Auf knapp 60 Familien kommt eine Fachkraft

Die 34-jährige Stephanie Sippel ist seit einem Jahr Teamleiterin im Allgemeinen Sozialen Dienst und engagiert sich bei der Gewerkschaft ver.di. Sie liebe ihre ungemein vielfältige Arbeit und die große Verantwortung, sagt die studierte Sozialarbeiterin. Immerhin helfe sie dabei, dass es Kindern besser gehe, sagt sie. Seit einigen Monaten aber habe sich der Job verändert. Statt der sonst üblichen 30 bis 35 Familien muss eine Fachkraft inzwischen fast 60 Familien betreuen.

Die Mainzer Sozialarbeiterin Stephanie Sippel. (Foto: privat)
Die Mainzer Sozialarbeiterin Stephanie Sippel ist seit einem Jahr Teamleiterin im Allgemeinen Sozialen Dienst.

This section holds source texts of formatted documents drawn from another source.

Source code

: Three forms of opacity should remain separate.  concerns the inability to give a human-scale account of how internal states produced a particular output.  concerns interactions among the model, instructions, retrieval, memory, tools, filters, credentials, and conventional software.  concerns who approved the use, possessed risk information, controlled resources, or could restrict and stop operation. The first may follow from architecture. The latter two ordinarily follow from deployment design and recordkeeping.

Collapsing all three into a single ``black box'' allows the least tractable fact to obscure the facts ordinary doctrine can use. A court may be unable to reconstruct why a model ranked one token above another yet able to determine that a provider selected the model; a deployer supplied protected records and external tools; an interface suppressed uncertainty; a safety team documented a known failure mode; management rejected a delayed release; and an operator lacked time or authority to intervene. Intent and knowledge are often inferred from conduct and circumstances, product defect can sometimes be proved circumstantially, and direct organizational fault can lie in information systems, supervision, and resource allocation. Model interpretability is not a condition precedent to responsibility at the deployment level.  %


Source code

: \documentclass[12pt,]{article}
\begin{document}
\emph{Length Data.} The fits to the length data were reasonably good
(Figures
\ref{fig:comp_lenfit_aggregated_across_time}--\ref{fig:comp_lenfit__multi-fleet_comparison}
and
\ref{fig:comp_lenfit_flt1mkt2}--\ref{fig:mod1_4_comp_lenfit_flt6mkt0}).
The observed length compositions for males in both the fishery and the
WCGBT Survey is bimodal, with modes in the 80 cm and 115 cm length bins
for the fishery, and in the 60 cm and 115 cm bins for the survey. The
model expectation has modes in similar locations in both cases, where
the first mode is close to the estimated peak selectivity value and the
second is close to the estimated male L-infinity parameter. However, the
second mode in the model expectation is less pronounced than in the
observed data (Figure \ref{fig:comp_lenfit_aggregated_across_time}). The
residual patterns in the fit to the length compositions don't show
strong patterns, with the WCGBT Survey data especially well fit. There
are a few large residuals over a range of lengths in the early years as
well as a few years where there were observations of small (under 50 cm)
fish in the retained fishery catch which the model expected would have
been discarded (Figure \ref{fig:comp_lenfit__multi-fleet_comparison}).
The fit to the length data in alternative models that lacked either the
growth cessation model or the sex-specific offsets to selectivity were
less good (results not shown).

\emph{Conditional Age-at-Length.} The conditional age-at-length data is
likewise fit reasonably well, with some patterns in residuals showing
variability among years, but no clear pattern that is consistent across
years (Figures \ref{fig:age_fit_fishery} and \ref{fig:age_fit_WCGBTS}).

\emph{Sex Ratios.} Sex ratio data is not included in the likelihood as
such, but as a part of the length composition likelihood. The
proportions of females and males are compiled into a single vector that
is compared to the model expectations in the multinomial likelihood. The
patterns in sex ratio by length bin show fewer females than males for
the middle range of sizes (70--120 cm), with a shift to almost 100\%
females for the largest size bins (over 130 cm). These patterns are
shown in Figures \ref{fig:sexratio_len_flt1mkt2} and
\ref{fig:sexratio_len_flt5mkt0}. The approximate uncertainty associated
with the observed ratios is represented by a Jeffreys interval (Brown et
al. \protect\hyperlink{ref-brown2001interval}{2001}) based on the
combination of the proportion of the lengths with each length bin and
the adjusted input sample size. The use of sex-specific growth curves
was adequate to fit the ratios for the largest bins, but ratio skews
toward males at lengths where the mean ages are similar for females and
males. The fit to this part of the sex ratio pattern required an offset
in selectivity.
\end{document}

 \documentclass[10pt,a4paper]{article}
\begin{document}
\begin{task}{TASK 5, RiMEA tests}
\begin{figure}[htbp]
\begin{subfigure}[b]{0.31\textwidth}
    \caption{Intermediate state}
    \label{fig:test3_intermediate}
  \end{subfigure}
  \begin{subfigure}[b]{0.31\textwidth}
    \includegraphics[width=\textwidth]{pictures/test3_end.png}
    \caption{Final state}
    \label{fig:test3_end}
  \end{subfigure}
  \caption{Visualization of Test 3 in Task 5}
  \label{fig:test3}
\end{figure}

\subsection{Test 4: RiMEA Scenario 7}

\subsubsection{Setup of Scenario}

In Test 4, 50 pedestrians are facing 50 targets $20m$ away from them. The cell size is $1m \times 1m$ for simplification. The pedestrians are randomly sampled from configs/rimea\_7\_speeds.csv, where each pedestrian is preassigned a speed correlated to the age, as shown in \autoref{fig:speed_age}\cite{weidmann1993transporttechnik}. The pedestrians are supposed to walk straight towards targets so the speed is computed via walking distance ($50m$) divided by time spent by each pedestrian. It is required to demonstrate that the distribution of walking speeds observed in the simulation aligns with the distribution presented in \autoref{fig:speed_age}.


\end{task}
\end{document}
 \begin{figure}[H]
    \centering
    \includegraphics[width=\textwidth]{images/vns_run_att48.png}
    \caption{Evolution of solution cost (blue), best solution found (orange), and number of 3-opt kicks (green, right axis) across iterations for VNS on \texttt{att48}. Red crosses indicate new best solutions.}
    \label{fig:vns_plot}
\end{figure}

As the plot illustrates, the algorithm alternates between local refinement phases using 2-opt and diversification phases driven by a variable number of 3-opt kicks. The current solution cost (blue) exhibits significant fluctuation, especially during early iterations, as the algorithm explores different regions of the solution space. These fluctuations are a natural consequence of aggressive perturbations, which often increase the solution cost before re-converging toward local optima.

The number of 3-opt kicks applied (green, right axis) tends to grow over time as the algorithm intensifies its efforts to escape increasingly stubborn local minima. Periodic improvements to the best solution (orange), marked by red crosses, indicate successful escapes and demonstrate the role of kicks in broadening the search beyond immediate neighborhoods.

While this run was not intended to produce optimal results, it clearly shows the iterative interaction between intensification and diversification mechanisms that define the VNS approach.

Sozialarbeit sollte präventiv sein

Von den Familien hört die 34-Jährige immer öfter: "Sie haben ja gar keine Zeit mehr!" Immerhin - in den meisten dieser Fälle müsse man sich um die Gesundheit der Kinder keine Sorgen machen, erzählt Stephanie Sippel. Noch nicht. Denn die Arbeit von Stephanie Sippel und ihren Kolleginnen und Kollegen ist eigentlich präventiv. Doch der Alltag sieht oft anders aus.

Wenn die Polizei anruft

Denn es gibt auch Notfälle, zu denen der Allgemeine Soziale Dienst ausrücken muss. Nämlich dann, wenn es um Kindeswohlgefährdung geht. Und diese Fälle, berichtet ver.di-Mitglied Stephanie Sippel, würden zunehmen. Wenn der Kindergarten sich meldet, weil ein Kind angibt, geschlagen worden zu sein oder gar die Polizei anruft und von häuslicher Gewalt im familiären Umfeld spricht, dann muss die 34-Jährige los. Mit einer Begleitung sucht sie die Familie auf und versucht zu retten, was noch zu retten ist.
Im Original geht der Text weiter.